- _Provided records_
--------------------

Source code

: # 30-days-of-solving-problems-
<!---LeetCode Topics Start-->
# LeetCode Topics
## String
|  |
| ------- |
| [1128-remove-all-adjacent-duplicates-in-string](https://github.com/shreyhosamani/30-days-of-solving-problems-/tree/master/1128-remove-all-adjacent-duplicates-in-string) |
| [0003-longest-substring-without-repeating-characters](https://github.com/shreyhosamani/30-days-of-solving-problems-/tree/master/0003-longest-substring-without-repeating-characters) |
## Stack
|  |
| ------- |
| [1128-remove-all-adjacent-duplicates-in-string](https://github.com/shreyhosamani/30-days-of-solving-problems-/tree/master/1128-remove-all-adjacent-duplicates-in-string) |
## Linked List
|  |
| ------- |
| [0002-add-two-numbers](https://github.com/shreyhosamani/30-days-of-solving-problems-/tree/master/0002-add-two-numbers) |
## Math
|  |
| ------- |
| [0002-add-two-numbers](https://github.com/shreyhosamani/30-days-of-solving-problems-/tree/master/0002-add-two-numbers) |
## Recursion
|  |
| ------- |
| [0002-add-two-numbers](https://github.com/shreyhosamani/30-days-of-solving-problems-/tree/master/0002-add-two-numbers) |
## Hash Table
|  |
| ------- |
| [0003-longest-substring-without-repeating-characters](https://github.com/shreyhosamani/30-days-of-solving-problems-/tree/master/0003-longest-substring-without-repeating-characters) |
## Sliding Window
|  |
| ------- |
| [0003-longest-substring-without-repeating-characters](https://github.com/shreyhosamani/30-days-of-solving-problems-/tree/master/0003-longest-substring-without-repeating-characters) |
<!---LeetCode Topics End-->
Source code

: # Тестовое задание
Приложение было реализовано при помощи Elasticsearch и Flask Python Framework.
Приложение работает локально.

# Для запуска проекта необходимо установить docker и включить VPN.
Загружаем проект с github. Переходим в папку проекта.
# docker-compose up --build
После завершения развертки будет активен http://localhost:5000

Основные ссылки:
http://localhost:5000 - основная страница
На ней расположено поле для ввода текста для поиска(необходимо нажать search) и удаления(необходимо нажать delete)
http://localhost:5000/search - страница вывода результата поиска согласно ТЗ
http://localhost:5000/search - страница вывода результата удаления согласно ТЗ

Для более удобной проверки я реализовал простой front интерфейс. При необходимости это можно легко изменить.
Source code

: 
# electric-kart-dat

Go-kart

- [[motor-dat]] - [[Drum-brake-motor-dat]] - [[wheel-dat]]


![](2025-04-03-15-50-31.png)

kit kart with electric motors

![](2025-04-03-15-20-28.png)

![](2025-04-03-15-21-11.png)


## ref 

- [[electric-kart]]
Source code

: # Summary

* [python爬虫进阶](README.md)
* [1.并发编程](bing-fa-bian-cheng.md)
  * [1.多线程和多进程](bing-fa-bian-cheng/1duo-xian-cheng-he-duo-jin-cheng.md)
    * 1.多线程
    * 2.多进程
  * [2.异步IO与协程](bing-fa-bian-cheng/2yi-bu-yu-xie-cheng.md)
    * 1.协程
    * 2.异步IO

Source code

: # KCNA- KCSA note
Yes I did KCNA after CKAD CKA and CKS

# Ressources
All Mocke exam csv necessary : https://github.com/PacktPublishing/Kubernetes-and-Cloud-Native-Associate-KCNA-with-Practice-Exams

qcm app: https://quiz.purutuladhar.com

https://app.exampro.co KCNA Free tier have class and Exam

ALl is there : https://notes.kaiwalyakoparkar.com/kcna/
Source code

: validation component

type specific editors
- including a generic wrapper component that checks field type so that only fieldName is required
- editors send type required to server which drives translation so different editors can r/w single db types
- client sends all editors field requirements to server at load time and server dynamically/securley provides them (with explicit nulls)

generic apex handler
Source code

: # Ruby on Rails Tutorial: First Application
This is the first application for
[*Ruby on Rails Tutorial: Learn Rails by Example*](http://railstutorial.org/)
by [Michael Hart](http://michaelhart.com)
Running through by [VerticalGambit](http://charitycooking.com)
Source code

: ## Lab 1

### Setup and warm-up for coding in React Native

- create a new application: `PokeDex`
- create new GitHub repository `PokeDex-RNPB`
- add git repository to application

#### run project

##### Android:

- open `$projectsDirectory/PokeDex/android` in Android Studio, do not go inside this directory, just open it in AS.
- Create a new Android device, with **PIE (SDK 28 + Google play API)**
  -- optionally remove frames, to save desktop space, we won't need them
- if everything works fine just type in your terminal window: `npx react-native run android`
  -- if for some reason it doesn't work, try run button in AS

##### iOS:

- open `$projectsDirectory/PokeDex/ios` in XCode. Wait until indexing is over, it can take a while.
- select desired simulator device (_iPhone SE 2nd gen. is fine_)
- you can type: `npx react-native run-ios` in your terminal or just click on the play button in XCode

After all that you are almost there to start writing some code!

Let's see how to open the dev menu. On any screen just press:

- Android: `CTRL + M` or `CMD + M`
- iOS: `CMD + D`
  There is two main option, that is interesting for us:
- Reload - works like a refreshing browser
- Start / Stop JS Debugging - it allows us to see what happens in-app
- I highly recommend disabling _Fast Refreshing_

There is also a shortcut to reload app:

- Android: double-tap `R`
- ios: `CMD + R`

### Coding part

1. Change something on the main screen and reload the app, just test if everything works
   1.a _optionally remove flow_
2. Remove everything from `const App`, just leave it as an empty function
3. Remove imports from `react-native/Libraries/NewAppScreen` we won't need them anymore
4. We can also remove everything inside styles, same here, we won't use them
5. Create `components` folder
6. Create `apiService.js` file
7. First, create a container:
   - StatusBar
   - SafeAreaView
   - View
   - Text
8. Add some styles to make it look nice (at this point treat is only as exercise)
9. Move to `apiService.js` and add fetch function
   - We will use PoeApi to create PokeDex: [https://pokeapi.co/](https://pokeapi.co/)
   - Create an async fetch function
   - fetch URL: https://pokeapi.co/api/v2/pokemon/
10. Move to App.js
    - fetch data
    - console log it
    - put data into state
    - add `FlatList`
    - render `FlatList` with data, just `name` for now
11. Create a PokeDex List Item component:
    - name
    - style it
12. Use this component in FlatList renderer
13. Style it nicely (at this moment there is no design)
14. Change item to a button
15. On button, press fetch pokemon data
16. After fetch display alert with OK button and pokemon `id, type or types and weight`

--------------------

- _Activity_
Would you please copy the whole listing exactly as given?

- _Answer section_
Source code

: # 30-days-of-solving-problems-
<!---LeetCode Topics Start-->
# LeetCode Topics
## String
|  |
| ------- |
| [1128-remove-all-adjacent-duplicates-in-string](https://github.com/shreyhosamani/30-days-of-solving-problems-/tree/master/1128-remove-all-adjacent-duplicates-in-string) |
| [0003-longest-substring-without-repeating-characters](https://github.com/shreyhosamani/30-days-of-solving-problems-/tree/master/0003-longest-substring-without-repeating-characters) |
## Stack
|  |
| ------- |
| [1128-remove-all-adjacent-duplicates-in-string](https://github.com/shreyhosamani/30-days-of-solving-problems-/tree/master/1128-remove-all-adjacent-duplicates-in-string) |
## Linked List
|  |
| ------- |
| [0002-add-two-numbers](https://github.com/shreyhosamani/30-days-of-solving-problems-/tree/master/0002-add-two-numbers) |
## Math
|  |
| ------- |
| [0002-add-two-numbers](https://github.com/shreyhosamani/30-days-of-solving-problems-/tree/master/0002-add-two-numbers) |
## Recursion
|  |
| ------- |
| [0002-add-two-numbers](https://github.com/shreyhosamani/30-days-of-solving-problems-/tree/master/0002-add-two-numbers) |
## Hash Table
|  |
| ------- |
| [0003-longest-substring-without-repeating-characters](https://github.com/shreyhosamani/30-days-of-solving-problems-/tree/master/0003-longest-substring-without-repeating-characters) |
## Sliding Window
|  |
| ------- |
| [0003-longest-substring-without-repeating-characters](https://github.com/shreyhosamani/30-days-of-solving-problems-/tree/master/0003-longest-substring-without-repeating-characters) |
<!---LeetCode Topics End-->
Source code

: # Тестовое задание
Приложение было реализовано при помощи Elasticsearch и Flask Python Framework.
Приложение работает локально.

# Для запуска проекта необходимо установить docker и включить VPN.
Загружаем проект с github. Переходим в папку проекта.
# docker-compose up --build
После завершения развертки будет активен http://localhost:5000

Основные ссылки:
http://localhost:5000 - основная страница
На ней расположено поле для ввода текста для поиска(необходимо нажать search) и удаления(необходимо нажать delete)
http://localhost:5000/search - страница вывода результата поиска согласно ТЗ
http://localhost:5000/search - страница вывода результата удаления согласно ТЗ

Для более удобной проверки я реализовал простой front интерфейс. При необходимости это можно легко изменить.
Source code

: 
# electric-kart-dat

Go-kart

- [[motor-dat]] - [[Drum-brake-motor-dat]] - [[wheel-dat]]


![](2025-04-03-15-50-31.png)

kit kart with electric motors

![](2025-04-03-15-20-28.png)

![](2025-04-03-15-21-11.png)


## ref 

- [[electric-kart]]
Source code

: # Summary

* [python爬虫进阶](README.md)
* [1.并发编程](bing-fa-bian-cheng.md)
  * [1.多线程和多进程](bing-fa-bian-cheng/1duo-xian-cheng-he-duo-jin-cheng.md)
    * 1.多线程
    * 2.多进程
  * [2.异步IO与协程](bing-fa-bian-cheng/2yi-bu-yu-xie-cheng.md)
    * 1.协程
    * 2.异步IO

Source code

: # KCNA- KCSA note
Yes I did KCNA after CKAD CKA and CKS

# Ressources
All Mocke exam csv necessary : https://github.com/PacktPublishing/Kubernetes-and-Cloud-Native-Associate-KCNA-with-Practice-Exams

qcm app: https://quiz.purutuladhar.com

https://app.exampro.co KCNA Free tier have class and Exam

ALl is there : https://notes.kaiwalyakoparkar.com/kcna/
Source code

: validation component

type specific editors
- including a generic wrapper component that checks field type so that only fieldName is required
- editors send type required to server which drives translation so different editors can r/w single db types
- client sends all editors field requirements to server at load time and server dynamically/securley provides them (with explicit nulls)

generic apex handler
Source code

: # Ruby on Rails Tutorial: First Application
This is the first application for
[*Ruby on Rails Tutorial: Learn Rails by Example*](http://railstutorial.org/)
by [Michael Hart](http://michaelhart.com)
Running through by [VerticalGambit](http://charitycooking.com)
Source code

: ## Lab 1

### Setup and warm-up for coding in React Native

- create a new application: `PokeDex`
- create new GitHub repository `PokeDex-RNPB`
- add git repository to application

#### run project

##### Android:

- open `$projectsDirectory/PokeDex/android` in Android Studio, do not go inside this directory, just open it in AS.
- Create a new Android device, with **PIE (SDK 28 + Google play API)**
  -- optionally remove frames, to save desktop space, we won't need them
- if everything works fine just type in your terminal window: `npx react-native run android`
  -- if for some reason it doesn't work, try run button in AS

##### iOS:

- open `$projectsDirectory/PokeDex/ios` in XCode. Wait until indexing is over, it can take a while.
- select desired simulator device (_iPhone SE 2nd gen. is fine_)
- you can type: `npx react-native run-ios` in your terminal or just click on the play button in XCode

After all that you are almost there to start writing some code!

Let's see how to open the dev menu. On any screen just press:

- Android: `CTRL + M` or `CMD + M`
- iOS: `CMD + D`
  There is two main option, that is interesting for us:
- Reload - works like a refreshing browser
- Start / Stop JS Debugging - it allows us to see what happens in-app
- I highly recommend disabling _Fast Refreshing_

There is also a shortcut to reload app:

- Android: double-tap `R`
- ios: `CMD + R`

### Coding part

1. Change something on the main screen and reload the app, just test if everything works
   1.a _optionally remove flow_
2. Remove everything from `const App`, just leave it as an empty function
3. Remove imports from `react-native/Libraries/NewAppScreen` we won't need them anymore
4. We can also remove everything inside styles, same here, we won't use them
5. Create `components` folder
6. Create `apiService.js` file
7. First, create a container:
   - StatusBar
   - SafeAreaView
   - View
   - Text
8. Add some styles to make it look nice (at this point treat is only as exercise)
9. Move to `apiService.js` and add fetch function
   - We will use PoeApi to create PokeDex: [https://pokeapi.co/](https://pokeapi.co/)
   - Create an async fetch function
   - fetch URL: https://pokeapi.co/api/v2/pokemon/
10. Move to App.js
    - fetch data
    - console log it
    - put data into state
    - add `FlatList`
    - render `FlatList` with data, just `name` for now
11. Create a PokeDex List Item component:
    - name
    - style it
12. Use this component in FlatList renderer
13. Style it nicely (at this moment there is no design)
14. Change item to a button
15. On button, press fetch pokemon data
16. After fetch display alert with OK button and pokemon `id, type or types and weight`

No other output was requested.